Saved data entries
====

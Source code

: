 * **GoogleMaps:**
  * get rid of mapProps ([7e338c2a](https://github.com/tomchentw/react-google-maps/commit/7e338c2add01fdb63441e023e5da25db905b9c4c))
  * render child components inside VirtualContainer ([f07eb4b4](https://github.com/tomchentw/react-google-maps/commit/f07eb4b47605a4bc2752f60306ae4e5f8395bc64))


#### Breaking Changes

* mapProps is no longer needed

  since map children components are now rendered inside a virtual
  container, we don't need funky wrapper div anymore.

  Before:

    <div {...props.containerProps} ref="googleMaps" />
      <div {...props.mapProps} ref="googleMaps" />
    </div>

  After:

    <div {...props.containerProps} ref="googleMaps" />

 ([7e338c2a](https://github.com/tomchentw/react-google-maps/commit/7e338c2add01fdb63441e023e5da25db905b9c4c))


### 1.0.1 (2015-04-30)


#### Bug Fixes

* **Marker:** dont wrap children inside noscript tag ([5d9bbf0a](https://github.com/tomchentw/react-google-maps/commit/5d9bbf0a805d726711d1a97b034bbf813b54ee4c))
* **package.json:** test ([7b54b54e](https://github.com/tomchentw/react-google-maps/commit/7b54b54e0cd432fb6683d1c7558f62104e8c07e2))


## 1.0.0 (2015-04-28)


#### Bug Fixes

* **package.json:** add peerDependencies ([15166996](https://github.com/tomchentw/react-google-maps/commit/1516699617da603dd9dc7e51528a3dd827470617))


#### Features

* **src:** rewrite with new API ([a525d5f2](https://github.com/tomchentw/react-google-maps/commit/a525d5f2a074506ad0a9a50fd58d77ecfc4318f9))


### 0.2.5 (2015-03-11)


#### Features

====

- Exercise description
Every line above that holds "github" should be copied out.

- Response box
  * get rid of mapProps ([7e338c2a](https://github.com/tomchentw/react-google-maps/commit/7e338c2add01fdb63441e023e5da25db905b9c4c))
  * render child components inside VirtualContainer ([f07eb4b4](https://github.com/tomchentw/react-google-maps/commit/f07eb4b47605a4bc2752f60306ae4e5f8395bc64))
 ([7e338c2a](https://github.com/tomchentw/react-google-maps/commit/7e338c2add01fdb63441e023e5da25db905b9c4c))
* **Marker:** dont wrap children inside noscript tag ([5d9bbf0a](https://github.com/tomchentw/react-google-maps/commit/5d9bbf0a805d726711d1a97b034bbf813b54ee4c))
* **package.json:** test ([7b54b54e](https://github.com/tomchentw/react-google-maps/commit/7b54b54e0cd432fb6683d1c7558f62104e8c07e2))
* **package.json:** add peerDependencies ([15166996](https://github.com/tomchentw/react-google-maps/commit/1516699617da603dd9dc7e51528a3dd827470617))
* **src:** rewrite with new API ([a525d5f2](https://github.com/tomchentw/react-google-maps/commit/a525d5f2a074506ad0a9a50fd58d77ecfc4318f9))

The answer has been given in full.